Pre-implementation Strategy for WRF Model Testing at NCEP has as its initial goal to perform clean, unambiguous comparisons between operational Meso and operational Meso using WG2's layered parallel WRF design. This will entail converting the existing highly parallel and highly efficient operational Meso Model code into the layered WRF modeling infrastructure which will immerse NCEP (Tom Black) in layered WRF infrastructure. With the runs producing identical answers, we can compare computer performance on current operational machine. If a significant performance penalty is measured, then redesign of the WRF might be called for. If no penalty is measured, then NCEP can immediately implement the layered WRF model design in operations for both nested & continental Meso runs making subsequent testing of replacement WRF components both clean and unambiguous. Tom Black has completed the conversion of the current hydrostatic Meso Eta to the WRF and found only a 4.5% increase in runtime (both 80 km and 22 km version yielded similar results).

AFWA has begun testing the Eulerian prototype with height coordinate. FSL has begun planning with NCEP for the transition of the hourly rapid update cycle from the RUC model to the WRF model under FAA auspices.

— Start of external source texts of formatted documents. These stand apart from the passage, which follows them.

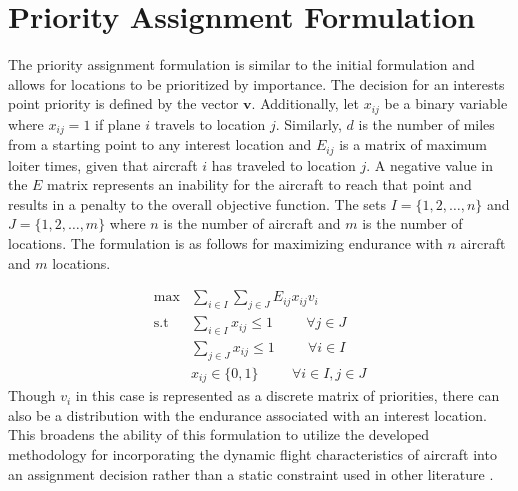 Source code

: \section{Priority Assignment Formulation}
The priority assignment formulation is similar to the initial formulation and allows for locations to be prioritized by importance. The decision for an interests point priority is defined by the vector $\mathbf{v}$. Additionally, let $x_{ij}$ be a binary variable where $x_{ij} = 1$ if plane $i$ travels to location $j$. Similarly, $d$ is the number of miles from a starting point to any interest location and $E_{ij}$ is a matrix of maximum loiter times, given that aircraft $i$ has traveled to location $j$. A negative value in the $E$ matrix represents an inability for the aircraft to reach that point and results in a penalty to the overall objective function. The sets $I = \{1,2,\dots,n\}$ and $J = \{1,2,\dots,m\}$ where $n$ is the number of aircraft and $m$ is the number of locations. The formulation is as follows for maximizing endurance with $n$ aircraft and $m$ locations.\par
\begin{equation}
    \begin{aligned}
        \max &\sum_{i\in I}\sum_{j\in J} E_{ij}x_{ij}v_{i}\hspace{1cm}\\
        \text{s.t } &\sum_{i\in I}x_{ij} \leq 1\hspace{1cm} \forall j\in J\\
        &\sum_{j\in J}x_{ij} \leq 1\hspace{1cm} \forall i \in I\\
        &x_{ij}\in \{0,1\} \hspace{1cm} \forall i\in I, j\in J
    \end{aligned}
\end{equation}
Though $v_i$ in this case is represented as a discrete matrix of priorities, there can also be a distribution with the endurance associated with an interest location. This broadens the ability of this formulation to utilize the developed methodology for incorporating the dynamic flight characteristics of aircraft into an assignment decision rather than a static constraint used in other literature \cite{Alighanbari,Schumacher,Taylor}.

Plans for Research and Development

Pre-implementation Strategy for WRF Model Testing at NCEP has as its second goal to perform clean, unambiguous comparisons between operational Meso and WRF prototypes. These tests will focus on accuracy and reliability (varying run times and code robustness). Compare forecast performance of WRF prototypes vs operations with both being run within the WRF modeling infrastructure. These will emphasize REAL-DATA retrospective case studies - current cold season is period is February - early March 2001 and the warm season is mid-August to mid- September 2000. These are coordinated through WG7 and will include both small- and large-domain capabilities examined for nested and continental requirements of NCEP operations.

AFWA also has ambitous plans for testing the WRF prototypes (Eulerian in height & mass coordinate) in real time at various resolutions. WG7 is coordinating exchange of grids for common verification. FSL and NCEP (& NCAR & CAPS) have laid out an implementation schedule for the WRF at NCEP as part of the 7-year planning for the FAA. NCEP expects to acquire a new computer system in FY 2003. On this machine, the WRF model will be first implemented operationally (probably in FY 2004) as a window inside the geographical area covered by the Eta Model. Of course, implementation is dependent on proof of enhanced skill and NCEP milestones focus on the need to establish a clean test environment (using WRF model infrastructure) and to then perform extensive parallel testing as a precursor to implementation. Forecast model evaluation will initially emphasize the performance of the dynamical core, but will rapidly expand to include the myriad choices for the various components of physics to make the WRF model complete. These choices will be constrained by the computer time needed to complete the runs.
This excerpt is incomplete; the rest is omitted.